- What the task requires -
Where in the entries below does "Optional" appear? Copy every line that has it.
-.-.-
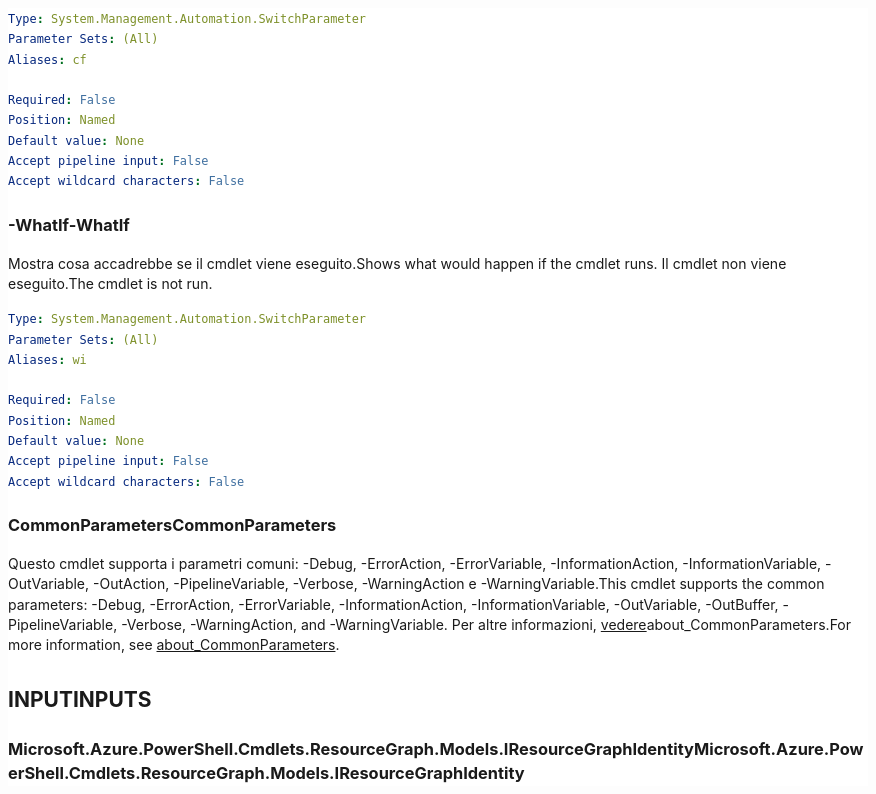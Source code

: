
 ```yaml
Type: System.Management.Automation.SwitchParameter
Parameter Sets: (All)
Aliases: cf

Required: False
Position: Named
Default value: None
Accept pipeline input: False
Accept wildcard characters: False
```

### <span data-ttu-id="15cdf-135">-WhatIf</span><span class="sxs-lookup"><span data-stu-id="15cdf-135">-WhatIf</span></span>
<span data-ttu-id="15cdf-136">Mostra cosa accadrebbe se il cmdlet viene eseguito.</span><span class="sxs-lookup"><span data-stu-id="15cdf-136">Shows what would happen if the cmdlet runs.</span></span>
<span data-ttu-id="15cdf-137">Il cmdlet non viene eseguito.</span><span class="sxs-lookup"><span data-stu-id="15cdf-137">The cmdlet is not run.</span></span>

```yaml
Type: System.Management.Automation.SwitchParameter
Parameter Sets: (All)
Aliases: wi

Required: False
Position: Named
Default value: None
Accept pipeline input: False
Accept wildcard characters: False
```

### <span data-ttu-id="15cdf-138">CommonParameters</span><span class="sxs-lookup"><span data-stu-id="15cdf-138">CommonParameters</span></span>
<span data-ttu-id="15cdf-139">Questo cmdlet supporta i parametri comuni: -Debug, -ErrorAction, -ErrorVariable, -InformationAction, -InformationVariable, -OutVariable, -OutAction, -PipelineVariable, -Verbose, -WarningAction e -WarningVariable.</span><span class="sxs-lookup"><span data-stu-id="15cdf-139">This cmdlet supports the common parameters: -Debug, -ErrorAction, -ErrorVariable, -InformationAction, -InformationVariable, -OutVariable, -OutBuffer, -PipelineVariable, -Verbose, -WarningAction, and -WarningVariable.</span></span> <span data-ttu-id="15cdf-140">Per altre informazioni, [vedere](http://go.microsoft.com/fwlink/?LinkID=113216)about_CommonParameters.</span><span class="sxs-lookup"><span data-stu-id="15cdf-140">For more information, see [about_CommonParameters](http://go.microsoft.com/fwlink/?LinkID=113216).</span></span>

## <span data-ttu-id="15cdf-141">INPUT</span><span class="sxs-lookup"><span data-stu-id="15cdf-141">INPUTS</span></span>

### <span data-ttu-id="15cdf-142">Microsoft.Azure.PowerShell.Cmdlets.ResourceGraph.Models.IResourceGraphIdentity</span><span class="sxs-lookup"><span data-stu-id="15cdf-142">Microsoft.Azure.PowerShell.Cmdlets.ResourceGraph.Models.IResourceGraphIdentity</span></span>
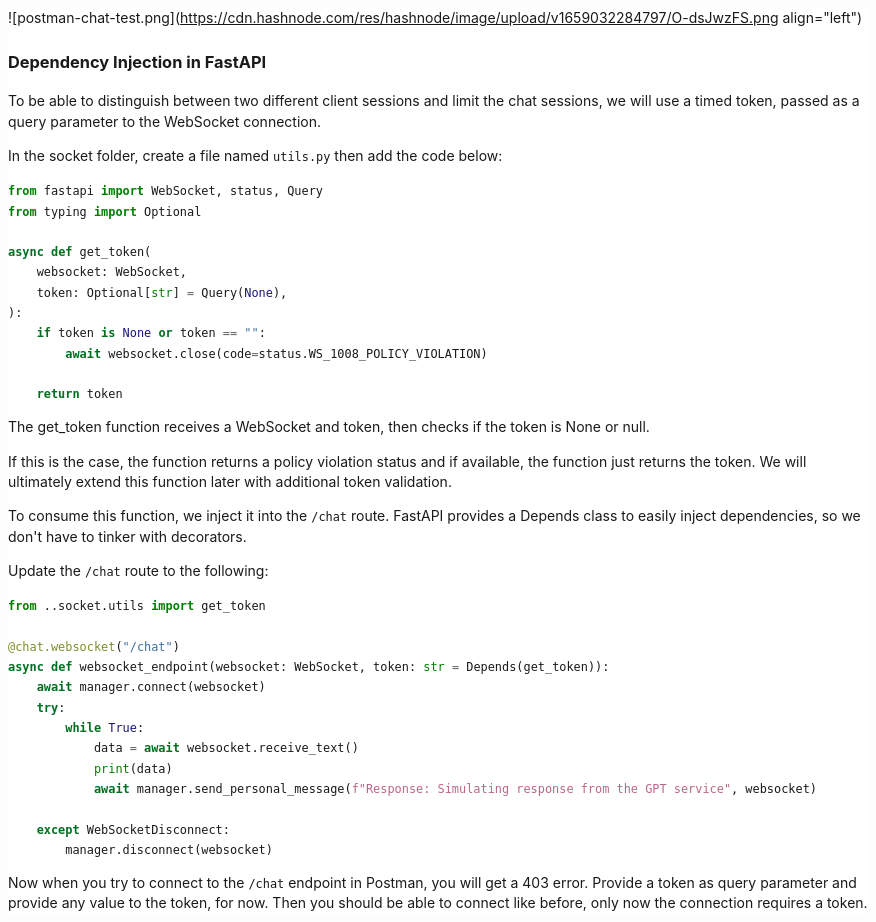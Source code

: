 ![postman-chat-test.png](https://cdn.hashnode.com/res/hashnode/image/upload/v1659032284797/O-dsJwzFS.png align="left")

### Dependency Injection in FastAPI

To be able to distinguish between two different client sessions and limit the chat sessions, we will use a timed token, passed as a query parameter to the WebSocket connection.

In the socket folder, create a file named `utils.py` then add the code below:

```py
from fastapi import WebSocket, status, Query
from typing import Optional

async def get_token(
    websocket: WebSocket,
    token: Optional[str] = Query(None),
):
    if token is None or token == "":
        await websocket.close(code=status.WS_1008_POLICY_VIOLATION)

    return token


```

The get_token function receives a WebSocket and token, then checks if the token is None or null.

If this is the case, the function returns a policy violation status and if available, the function just returns the token. We will ultimately extend this function later with additional token validation.

To consume this function, we inject it into the `/chat` route. FastAPI provides a Depends class to easily inject dependencies, so we don't have to tinker with decorators.

Update the `/chat` route to the following:

```py
from ..socket.utils import get_token

@chat.websocket("/chat")
async def websocket_endpoint(websocket: WebSocket, token: str = Depends(get_token)):
    await manager.connect(websocket)
    try:
        while True:
            data = await websocket.receive_text()
            print(data)
            await manager.send_personal_message(f"Response: Simulating response from the GPT service", websocket)

    except WebSocketDisconnect:
        manager.disconnect(websocket)
```

Now when you try to connect to the `/chat` endpoint in Postman, you will get a 403 error. Provide a token as query parameter and provide any value to the token, for now. Then you should be able to connect like before, only now the connection requires a token.
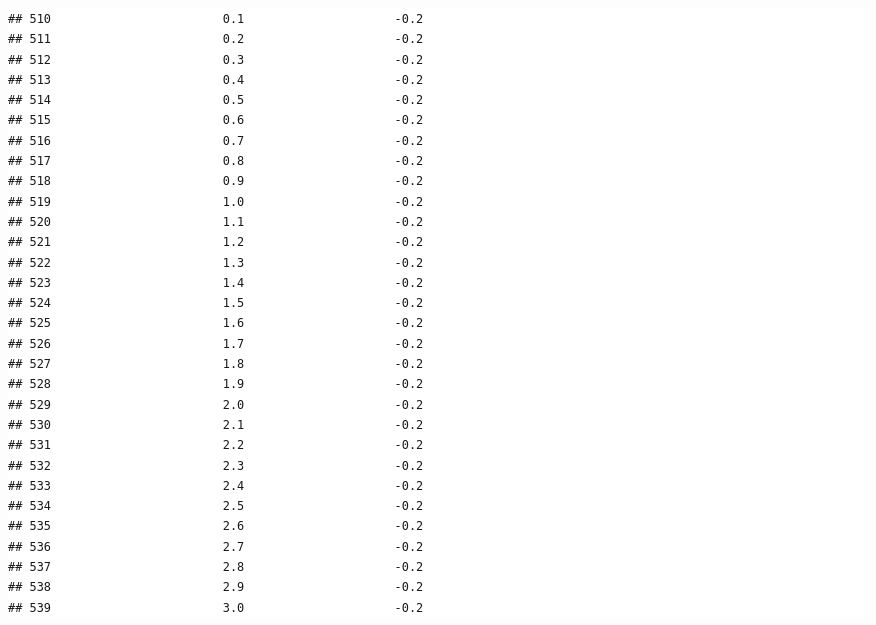     ## 510                        0.1                     -0.2
    ## 511                        0.2                     -0.2
    ## 512                        0.3                     -0.2
    ## 513                        0.4                     -0.2
    ## 514                        0.5                     -0.2
    ## 515                        0.6                     -0.2
    ## 516                        0.7                     -0.2
    ## 517                        0.8                     -0.2
    ## 518                        0.9                     -0.2
    ## 519                        1.0                     -0.2
    ## 520                        1.1                     -0.2
    ## 521                        1.2                     -0.2
    ## 522                        1.3                     -0.2
    ## 523                        1.4                     -0.2
    ## 524                        1.5                     -0.2
    ## 525                        1.6                     -0.2
    ## 526                        1.7                     -0.2
    ## 527                        1.8                     -0.2
    ## 528                        1.9                     -0.2
    ## 529                        2.0                     -0.2
    ## 530                        2.1                     -0.2
    ## 531                        2.2                     -0.2
    ## 532                        2.3                     -0.2
    ## 533                        2.4                     -0.2
    ## 534                        2.5                     -0.2
    ## 535                        2.6                     -0.2
    ## 536                        2.7                     -0.2
    ## 537                        2.8                     -0.2
    ## 538                        2.9                     -0.2
    ## 539                        3.0                     -0.2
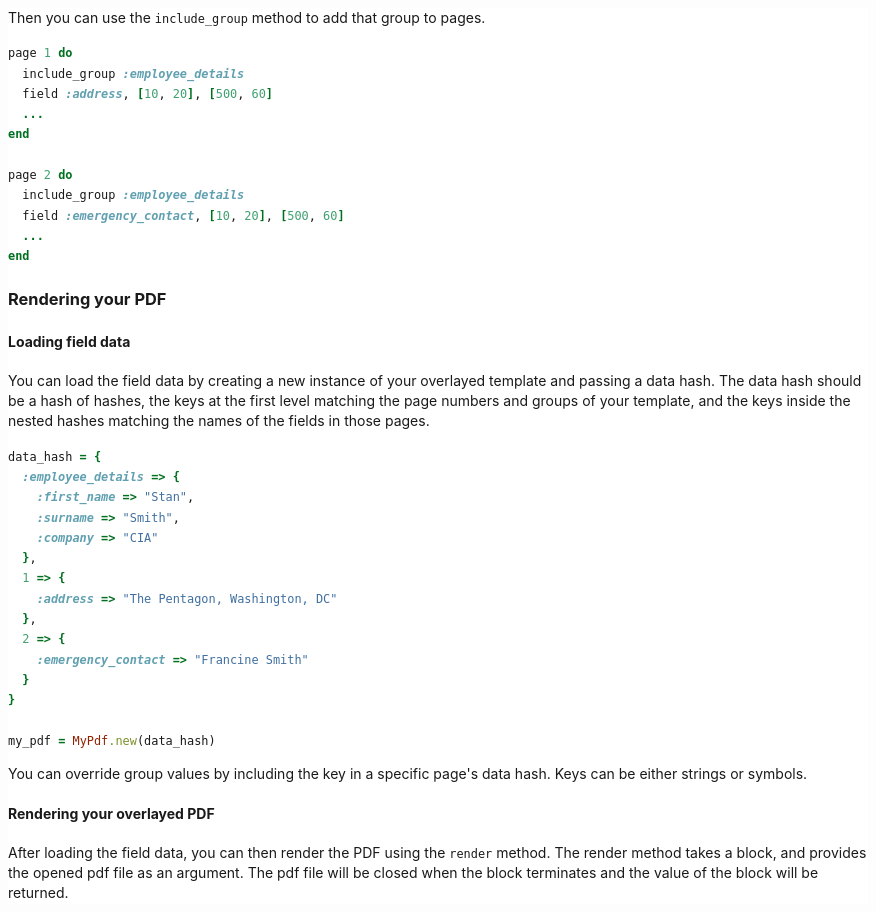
 ```ruby
```

Then you can use the `include_group` method to add that group to pages.

```ruby
page 1 do
  include_group :employee_details
  field :address, [10, 20], [500, 60]
  ...
end

page 2 do
  include_group :employee_details
  field :emergency_contact, [10, 20], [500, 60]
  ...
end
```

### Rendering your PDF

#### Loading field data

You can load the field data by creating a new instance of your overlayed template and passing a data hash.
The data hash should be a hash of hashes, the keys at the first level matching the page numbers and groups of your template,
and the keys inside the nested hashes matching the names of the fields in those pages.

```ruby
data_hash = {
  :employee_details => {
    :first_name => "Stan",
    :surname => "Smith",
    :company => "CIA"
  },
  1 => {
    :address => "The Pentagon, Washington, DC"
  },
  2 => {
    :emergency_contact => "Francine Smith"
  }
}

my_pdf = MyPdf.new(data_hash)
```

You can override group values by including the key in a specific page's data hash. Keys can be either strings or symbols.

#### Rendering your overlayed PDF

After loading the field data, you can then render the PDF using the `render` method. The render method takes a block,
and provides the opened pdf file as an argument.  The pdf file will be closed when the block terminates and the value of the block
will be returned.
-.-.-
- Response to this task -
from typing import Optional
    token: Optional[str] = Query(None),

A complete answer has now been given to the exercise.